Exercise inputs:

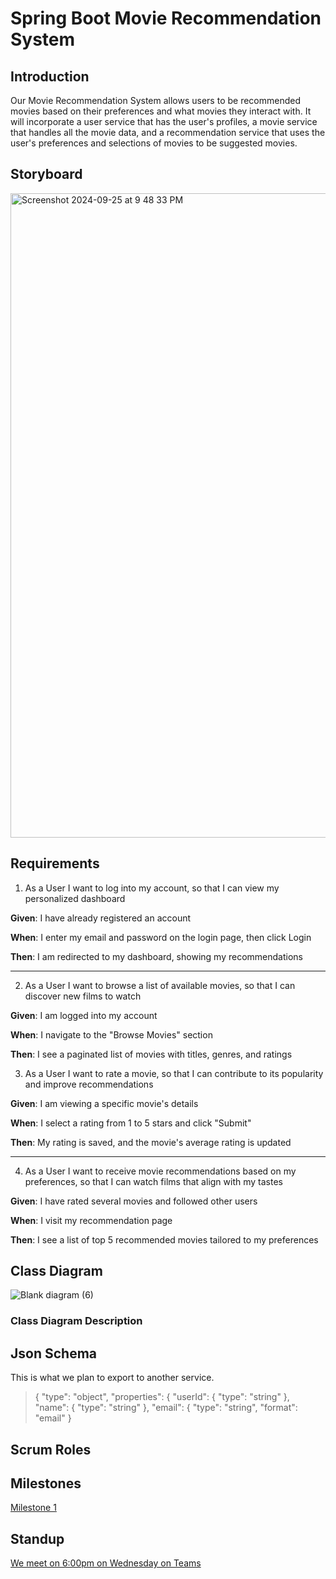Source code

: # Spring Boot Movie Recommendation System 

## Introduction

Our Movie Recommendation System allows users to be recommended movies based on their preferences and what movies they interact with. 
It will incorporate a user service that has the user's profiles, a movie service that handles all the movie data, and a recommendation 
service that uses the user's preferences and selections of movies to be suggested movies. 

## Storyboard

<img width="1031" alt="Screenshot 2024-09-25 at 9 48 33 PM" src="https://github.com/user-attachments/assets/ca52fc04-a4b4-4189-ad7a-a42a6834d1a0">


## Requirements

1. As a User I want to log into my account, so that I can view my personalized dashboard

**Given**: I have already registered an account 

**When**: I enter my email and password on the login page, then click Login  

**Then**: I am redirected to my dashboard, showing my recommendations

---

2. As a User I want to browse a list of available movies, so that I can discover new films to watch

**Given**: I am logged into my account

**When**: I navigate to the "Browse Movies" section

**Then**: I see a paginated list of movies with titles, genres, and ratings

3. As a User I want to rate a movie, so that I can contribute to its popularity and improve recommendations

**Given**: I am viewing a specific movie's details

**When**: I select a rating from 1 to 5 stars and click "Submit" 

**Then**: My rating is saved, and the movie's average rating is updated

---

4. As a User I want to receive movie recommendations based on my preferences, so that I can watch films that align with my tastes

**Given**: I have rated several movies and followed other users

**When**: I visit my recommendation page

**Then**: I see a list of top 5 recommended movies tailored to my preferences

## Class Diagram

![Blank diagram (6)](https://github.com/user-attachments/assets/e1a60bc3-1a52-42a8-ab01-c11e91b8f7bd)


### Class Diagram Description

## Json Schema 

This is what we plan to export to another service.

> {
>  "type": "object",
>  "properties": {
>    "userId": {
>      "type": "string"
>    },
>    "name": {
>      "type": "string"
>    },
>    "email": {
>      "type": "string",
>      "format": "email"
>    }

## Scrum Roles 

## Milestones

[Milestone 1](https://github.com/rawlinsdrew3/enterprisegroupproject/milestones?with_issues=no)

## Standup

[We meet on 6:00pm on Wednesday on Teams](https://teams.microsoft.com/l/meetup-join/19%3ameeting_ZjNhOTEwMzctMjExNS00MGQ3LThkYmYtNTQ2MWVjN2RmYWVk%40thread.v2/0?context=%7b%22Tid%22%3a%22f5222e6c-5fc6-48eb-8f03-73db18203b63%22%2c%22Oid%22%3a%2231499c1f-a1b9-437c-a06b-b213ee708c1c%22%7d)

Required work: From the first line to the last, repeat the records exactly. Leave out the pictures.

Exercise result:
Source code

: # Spring Boot Movie Recommendation System 

## Introduction

Our Movie Recommendation System allows users to be recommended movies based on their preferences and what movies they interact with. 
It will incorporate a user service that has the user's profiles, a movie service that handles all the movie data, and a recommendation 
service that uses the user's preferences and selections of movies to be suggested movies. 

## Storyboard

<img width="1031" alt="Screenshot 2024-09-25 at 9 48 33 PM" src="https://github.com/user-attachments/assets/ca52fc04-a4b4-4189-ad7a-a42a6834d1a0">


## Requirements

1. As a User I want to log into my account, so that I can view my personalized dashboard

**Given**: I have already registered an account 

**When**: I enter my email and password on the login page, then click Login  

**Then**: I am redirected to my dashboard, showing my recommendations

---

2. As a User I want to browse a list of available movies, so that I can discover new films to watch

**Given**: I am logged into my account

**When**: I navigate to the "Browse Movies" section

**Then**: I see a paginated list of movies with titles, genres, and ratings

3. As a User I want to rate a movie, so that I can contribute to its popularity and improve recommendations

**Given**: I am viewing a specific movie's details

**When**: I select a rating from 1 to 5 stars and click "Submit" 

**Then**: My rating is saved, and the movie's average rating is updated

---

4. As a User I want to receive movie recommendations based on my preferences, so that I can watch films that align with my tastes

**Given**: I have rated several movies and followed other users

**When**: I visit my recommendation page

**Then**: I see a list of top 5 recommended movies tailored to my preferences

## Class Diagram

![Blank diagram (6)](https://github.com/user-attachments/assets/e1a60bc3-1a52-42a8-ab01-c11e91b8f7bd)


### Class Diagram Description

## Json Schema 

This is what we plan to export to another service.

> {
>  "type": "object",
>  "properties": {
>    "userId": {
>      "type": "string"
>    },
>    "name": {
>      "type": "string"
>    },
>    "email": {
>      "type": "string",
>      "format": "email"
>    }

## Scrum Roles 

## Milestones

[Milestone 1](https://github.com/rawlinsdrew3/enterprisegroupproject/milestones?with_issues=no)

## Standup

[We meet on 6:00pm on Wednesday on Teams](https://teams.microsoft.com/l/meetup-join/19%3ameeting_ZjNhOTEwMzctMjExNS00MGQ3LThkYmYtNTQ2MWVjN2RmYWVk%40thread.v2/0?context=%7b%22Tid%22%3a%22f5222e6c-5fc6-48eb-8f03-73db18203b63%22%2c%22Oid%22%3a%2231499c1f-a1b9-437c-a06b-b213ee708c1c%22%7d)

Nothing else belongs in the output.